» Goal of the exercise
Exactly as written, please repeat the data that follows, but not the pictures.

» Records from a collection
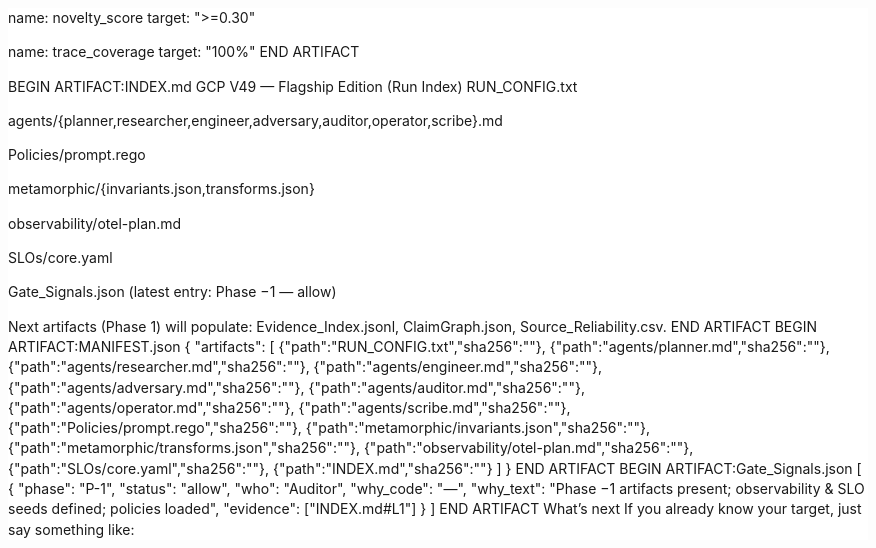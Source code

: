 
name: novelty_score
 target: ">=0.30"


name: trace_coverage
 target: "100%"
 END ARTIFACT


BEGIN ARTIFACT:INDEX.md
GCP V49 — Flagship Edition (Run Index)
RUN_CONFIG.txt


agents/{planner,researcher,engineer,adversary,auditor,operator,scribe}.md


Policies/prompt.rego


metamorphic/{invariants.json,transforms.json}


observability/otel-plan.md


SLOs/core.yaml


Gate_Signals.json (latest entry: Phase −1 — allow)


Next artifacts (Phase 1) will populate: Evidence_Index.jsonl, ClaimGraph.json, Source_Reliability.csv.
 END ARTIFACT
BEGIN ARTIFACT:MANIFEST.json
 {
 "artifacts": [
 {"path":"RUN_CONFIG.txt","sha256":"<inline>"},
 {"path":"agents/planner.md","sha256":"<inline>"},
 {"path":"agents/researcher.md","sha256":"<inline>"},
 {"path":"agents/engineer.md","sha256":"<inline>"},
 {"path":"agents/adversary.md","sha256":"<inline>"},
 {"path":"agents/auditor.md","sha256":"<inline>"},
 {"path":"agents/operator.md","sha256":"<inline>"},
 {"path":"agents/scribe.md","sha256":"<inline>"},
 {"path":"Policies/prompt.rego","sha256":"<inline>"},
 {"path":"metamorphic/invariants.json","sha256":"<inline>"},
 {"path":"metamorphic/transforms.json","sha256":"<inline>"},
 {"path":"observability/otel-plan.md","sha256":"<inline>"},
 {"path":"SLOs/core.yaml","sha256":"<inline>"},
 {"path":"INDEX.md","sha256":"<inline>"}
 ]
 }
 END ARTIFACT
BEGIN ARTIFACT:Gate_Signals.json
 [
 {
 "phase": "P-1",
 "status": "allow",
 "who": "Auditor",
 "why_code": "—",
 "why_text": "Phase −1 artifacts present; observability & SLO seeds defined; policies loaded",
 "evidence": ["INDEX.md#L1"]
 }
 ]
 END ARTIFACT
What’s next
If you already know your target, just say something like:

» Output below
Source code

: 
name: novelty_score
 target: ">=0.30"


name: trace_coverage
 target: "100%"
 END ARTIFACT


BEGIN ARTIFACT:INDEX.md
GCP V49 — Flagship Edition (Run Index)
RUN_CONFIG.txt


agents/{planner,researcher,engineer,adversary,auditor,operator,scribe}.md


Policies/prompt.rego


metamorphic/{invariants.json,transforms.json}


observability/otel-plan.md


SLOs/core.yaml


Gate_Signals.json (latest entry: Phase −1 — allow)


Next artifacts (Phase 1) will populate: Evidence_Index.jsonl, ClaimGraph.json, Source_Reliability.csv.
 END ARTIFACT
BEGIN ARTIFACT:MANIFEST.json
 {
 "artifacts": [
 {"path":"RUN_CONFIG.txt","sha256":"<inline>"},
 {"path":"agents/planner.md","sha256":"<inline>"},
 {"path":"agents/researcher.md","sha256":"<inline>"},
 {"path":"agents/engineer.md","sha256":"<inline>"},
 {"path":"agents/adversary.md","sha256":"<inline>"},
 {"path":"agents/auditor.md","sha256":"<inline>"},
 {"path":"agents/operator.md","sha256":"<inline>"},
 {"path":"agents/scribe.md","sha256":"<inline>"},
 {"path":"Policies/prompt.rego","sha256":"<inline>"},
 {"path":"metamorphic/invariants.json","sha256":"<inline>"},
 {"path":"metamorphic/transforms.json","sha256":"<inline>"},
 {"path":"observability/otel-plan.md","sha256":"<inline>"},
 {"path":"SLOs/core.yaml","sha256":"<inline>"},
 {"path":"INDEX.md","sha256":"<inline>"}
 ]
 }
 END ARTIFACT
BEGIN ARTIFACT:Gate_Signals.json
 [
 {
 "phase": "P-1",
 "status": "allow",
 "who": "Auditor",
 "why_code": "—",
 "why_text": "Phase −1 artifacts present; observability & SLO seeds defined; policies loaded",
 "evidence": ["INDEX.md#L1"]
 }
 ]
 END ARTIFACT
What’s next
If you already know your target, just say something like:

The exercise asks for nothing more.